Benchmark measuring AI performance across 44 professional occupations using real workplace tasks
Research PaperOpenAI introduced GDPval, a benchmark evaluating AI model performance across 44 professional occupations using real workplace tasks. Unlike synthetic benchmarks, GDPval tasks were sourced from actual professionals and validated by domain experts. GPT-5.4 matched or exceeded industry professionals in 83% of occupational comparisons. The benchmark provides granular per-occupation capability profiles, enabling targeted deployment decisions rather than binary 'capable/not capable' assessments.
GDPval covers occupations from software engineering and legal analysis to medical diagnosis, financial modeling, and creative writing. Tasks were sourced from actual professionals and validated by domain experts to ensure they represent genuine workplace challenges, not simplified approximations. Each occupation includes 50-100 tasks spanning routine to expert-level difficulty.

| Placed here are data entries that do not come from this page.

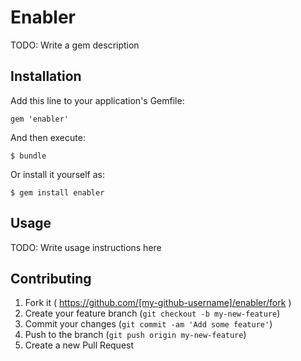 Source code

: # Enabler

TODO: Write a gem description

## Installation

Add this line to your application's Gemfile:

    gem 'enabler'

And then execute:

    $ bundle

Or install it yourself as:

    $ gem install enabler

## Usage

TODO: Write usage instructions here

## Contributing

1. Fork it ( https://github.com/[my-github-username]/enabler/fork )
2. Create your feature branch (`git checkout -b my-new-feature`)
3. Commit your changes (`git commit -am 'Add some feature'`)
4. Push to the branch (`git push origin my-new-feature`)
5. Create a new Pull Request
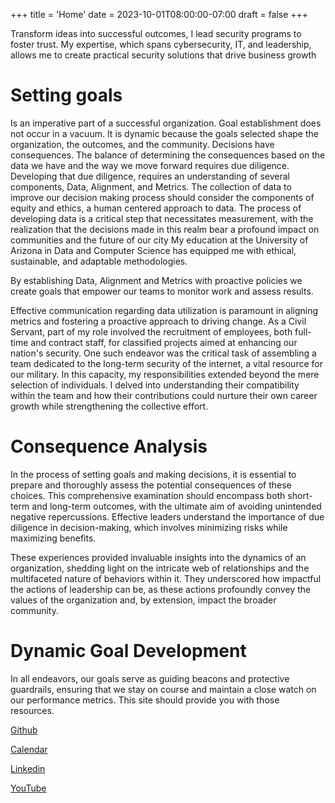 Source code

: +++
title = 'Home'
date = 2023-10-01T08:00:00-07:00
draft = false
+++

Transform ideas into successful outcomes, I lead security programs to foster trust.  My expertise, which spans cybersecurity, IT, and leadership, allows me to create practical security solutions that drive business growth

# Setting goals
Is an imperative part of a successful organization. Goal establishment does not occur in a vacuum. It is dynamic because the goals selected shape the organization, the outcomes, and the community. Decisions have consequences. The balance of determining the consequences based on the data we have and the way we move forward requires due diligence. Developing that due diligence, requires an understanding of several  components, Data, Alignment, and Metrics. The collection of data to improve our decision making process should consider the components of equity and ethics, a human centered approach to data. The process of developing data is a critical step that necessitates measurement, with the realization that the decisions made in this realm bear a profound impact on communities and the future of our city
My education at the University of Arizona in Data and Computer Science has equipped me with ethical, sustainable, and adaptable methodologies.

By establishing Data, Alignment and Metrics with proactive policies we create goals that empower our teams to monitor work and assess results.

Effective communication regarding data utilization is paramount in aligning metrics and fostering a proactive approach to driving change. As a Civil Servant, part of my role involved the recruitment of employees, both full-time and contract staff, for classified projects aimed at enhancing our nation's security. One such endeavor was the critical task of assembling a team dedicated to the long-term security of the internet, a vital resource for our military. In this capacity, my responsibilities extended beyond the mere selection of individuals. I delved into understanding their compatibility within the team and how their contributions could nurture their own career growth while strengthening the collective effort.


# Consequence Analysis

In the process of setting goals and making decisions, it is essential to prepare and thoroughly assess the potential consequences of these choices. This comprehensive examination should encompass both short-term and long-term outcomes, with the ultimate aim of avoiding unintended negative repercussions. Effective leaders understand the importance of due diligence in decision-making, which involves minimizing risks while maximizing benefits.

These experiences provided invaluable insights into the dynamics of an organization, shedding light on the intricate web of relationships and the multifaceted nature of behaviors within it. They underscored how impactful the actions of leadership can be, as these actions profoundly convey the values of the organization and, by extension, impact the broader community. 
 
# Dynamic Goal Development

In all endeavors, our goals serve as guiding beacons and protective guardrails, ensuring that we stay on course and maintain a close watch on our performance metrics. This site should provide you with those resources. 

[Github](http://github.com/green-dino)

[Calendar](https://calendly.com/jowh) 

[Linkedin](https://www.linkedin.com/in/john-r-whalen)

[YouTube](http://youtube.com/@caten_8) 
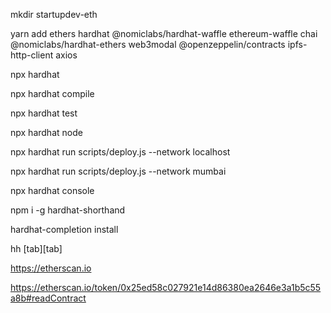 mkdir startupdev-eth

yarn add ethers hardhat @nomiclabs/hardhat-waffle ethereum-waffle chai @nomiclabs/hardhat-ethers web3modal @openzeppelin/contracts ipfs-http-client axios

npx hardhat

npx hardhat compile

npx hardhat test

npx hardhat node

npx hardhat run scripts/deploy.js --network localhost

npx hardhat run scripts/deploy.js --network mumbai

npx hardhat console

npm i -g hardhat-shorthand

hardhat-completion install

hh [tab][tab]

https://etherscan.io

https://etherscan.io/token/0x25ed58c027921e14d86380ea2646e3a1b5c55a8b#readContract
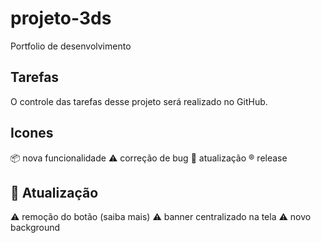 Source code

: # projeto-3ds

Portfolio de desenvolvimento

## Tarefas

O controle das tarefas desse projeto será realizado no GitHub. 

## Icones

:package: nova funcionalidade
:warning: correção de bug
:beginner: atualização
:registered: release

## :beginner: Atualização

:warning: remoção do botão (saiba mais)
:warning: banner centralizado na tela
:warning: novo background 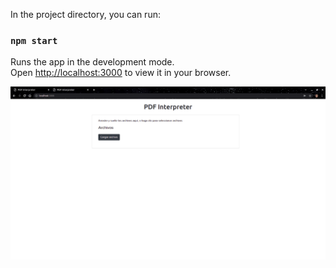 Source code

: In the project directory, you can run:

### `npm start`

Runs the app in the development mode.\
Open [http://localhost:3000](http://localhost:3000) to view it in your browser.

![alt text](https://github.com/joseampuero/pdfVisorFront/blob/DEV/public/pdf_interpreter.png?raw=true) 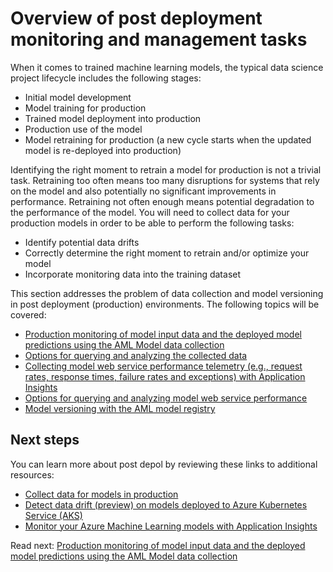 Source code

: # Overview of post deployment monitoring and management tasks

When it comes to trained machine learning models, the typical data science project lifecycle includes the following stages:

- Initial model development
- Model training for production
- Trained model deployment into production
- Production use of the model
- Model retraining for production (a new cycle starts when the updated model is re-deployed into production)

Identifying the right moment to retrain a model for production is not a trivial task. Retraining too often means too many disruptions for systems that rely on the model and also potentially no significant improvements in performance. Retraining not often enough means potential degradation to the performance of the model. You will need to collect data for your production models in order to be able to perform the following tasks:

- Identify potential data drifts
- Correctly determine the right moment to retrain and/or optimize your model
- Incorporate monitoring data into the training dataset

This section addresses the problem of data collection and model versioning in post deployment (production) environments. The following topics will be covered:

- [Production monitoring of model input data and the deployed model predictions using the AML Model data collection](./monitoring-data-collection.md)
- [Options for querying and analyzing the collected data](./querying-and-analyzing-monitoring-data.md)
- [Collecting model web service performance telemetry (e.g., request rates, response times, failure rates and exceptions) with Application Insights](./model-webservice-performance-telemetry.md)
- [Options for querying and analyzing model web service performance](./querying-and-analyzing-telemetry-data.md)
- [Model versioning with the AML model registry](./model-versioning.md)

## Next steps

You can learn more about post depol by reviewing these links to additional resources:

- [Collect data for models in production](https://docs.microsoft.com/en-us/azure/machine-learning/service/how-to-enable-data-collection)
- [Detect data drift (preview) on models deployed to Azure Kubernetes Service (AKS)](https://docs.microsoft.com/en-us/azure/machine-learning/service/how-to-monitor-data-drift)
- [Monitor your Azure Machine Learning models with Application Insights](https://docs.microsoft.com/en-us/azure/machine-learning/service/how-to-enable-app-insights)

Read next: [Production monitoring of model input data and the deployed model predictions using the AML Model data collection](./monitoring-data-collection.md)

GPT-5.4 matched or exceeded industry professionals in 83% of occupational task comparisons. However, the remaining 17% showed significant performance gaps — particularly in occupations requiring physical context awareness, sustained relationship management, or creative judgment under ambiguity. The gap pattern is as informative as the matching rate.
Rather than a single aggregate score, GDPval provides capability profiles per occupation showing exactly which task types AI handles well and which remain challenging. This enables organizations to make targeted deployment decisions — using AI for specific task types within an occupation rather than attempting wholesale automation.